Byliśmy tu pięć lat temu, byłam ciekawa, jak teraz spojrzę na Bratysławę. Wydaje mi się trochę mniejsza niż kiedyś, ale równie urocza. Jesteśmy tu dwie noce, upał jest ogromny, ale przyjemnie wieje wiatr od Dunaju. Chodzimy cały dzień.
A jeśli szukasz fajnego przewodnika to zerknij na lekki pascala, o taki, bardzo fajny by zaplanować wyjazd na weekend. Bo jednak z internetem to różnie bywa 🙂
Zaczynamy spacer nad Dunajem w poszukiwaniu kaczek, które koniecznie chcą zobaczyć dzieci. Potem idziemy w stronę Starego Miasta zahaczając o lody. Zatrzymujemy się przy fontannie i zaglądamy na niewielki jarmark.
Chwilę ogarniamy płatność żetonami, a nie gotówką. Kupujemy największy przysmak na świecie. 5 euro, ale najadamy się we czwórkę. W Czechach nazywa się to trdlo, u nas ciastko z wałka, a tutaj kurtosz.
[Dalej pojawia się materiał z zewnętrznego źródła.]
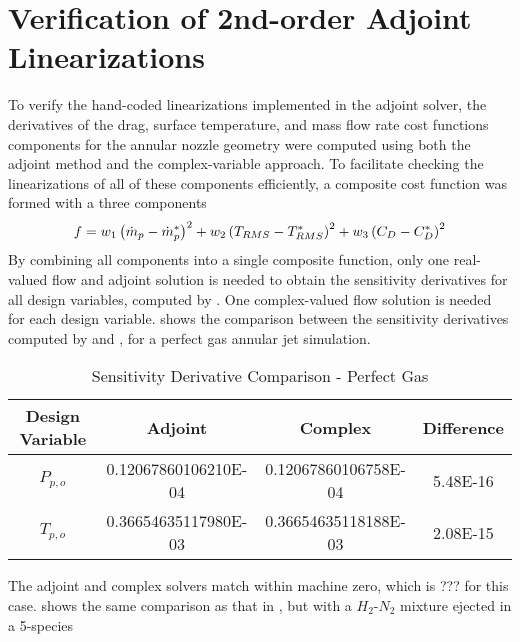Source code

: \section{Verification of 2nd-order Adjoint Linearizations}

To verify the hand-coded linearizations implemented in the adjoint solver, the
derivatives of the drag, surface temperature, and mass flow rate cost functions
components for the annular nozzle geometry were computed using both the adjoint
method and the complex-variable approach.  To facilitate checking the
linearizations of all of these components efficiently, a composite cost function
was formed with a three components
\begin{equation}
  f = w_1\left( \dot{m}_p - \dot{m}_p^{*}\right)^{2}
  + w_2\left( T_{RMS} - T_{RMS}^*\right)^2
  + w_3\left( C_{D} - C_{D}^*\right)^2
  \label{check-cost-func}
\end{equation}
By combining all components into a single composite function, only one
real-valued flow and adjoint solution is needed to obtain the sensitivity
derivatives for all design variables, computed by . One
complex-valued flow solution is needed for each design variable.
 shows the comparison between the sensitivity
derivatives computed by  and , for a
perfect gas annular jet simulation.
\begin{table}[h]
  \centering
  \begin{tabular}{c|c|c|c}
    Design Variable & Adjoint & Complex & Difference\\
    \hline
    $P_{p,o}$ & 0.12067860106210E-04 & 0.12067860106758E-04 & 5.48E-16 \\
    $T_{p,o}$ & 0.36654635117980E-03 & 0.36654635118188E-03 & 2.08E-15
  \end{tabular}
  \caption{Sensitivity Derivative Comparison - Perfect Gas}
  \label{tab:pg-deriv-check}
\end{table}
The adjoint and complex solvers match within machine zero, which is ??? for this
case.   shows the same comparison as that in
, but with a $H_2$-$N_2$ mixture ejected in a 5-species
Chowamy się w cieniu uliczek Starego Miasta, mijamy puby, restauracje i Cumila. Cumil to rzeźba człowieka wystającego ze studzienki. Wszyscy turyści robią sobie tu zdjęcie.
Idziemy w górę pod Zamek. Zamek jest niesamowicie biały. Zastanawiamy się co takiego robią, że jest wciąż śnieżnobiały. Bez zacieków, po prostu aż razi w oczy 🙂 Siadamy pod drzewem. Dzieci oddają się drzemce, my odpoczywamy chwilę w cieniu. Jest fantastycznie!
Na obiad wracamy na Stare Miasto. Musi być wyprażany syr i knedliki, tym razem odpuszczam czosnkową zupę. Nie w ten upał.
Chodzimy po starówce, zaglądamy na plac zabaw. Fajny dzień.
Info: parking w centrum ok. 3,3 euro za godzinę (w weekend chyba taniej, bo wyszło nam 13 euro za 10 godzin). Obiad ok 10-12 euro za porcję, lody 1,5 euro za gałkę. Woda 1 euro i akurat była rozdawana też w centrum.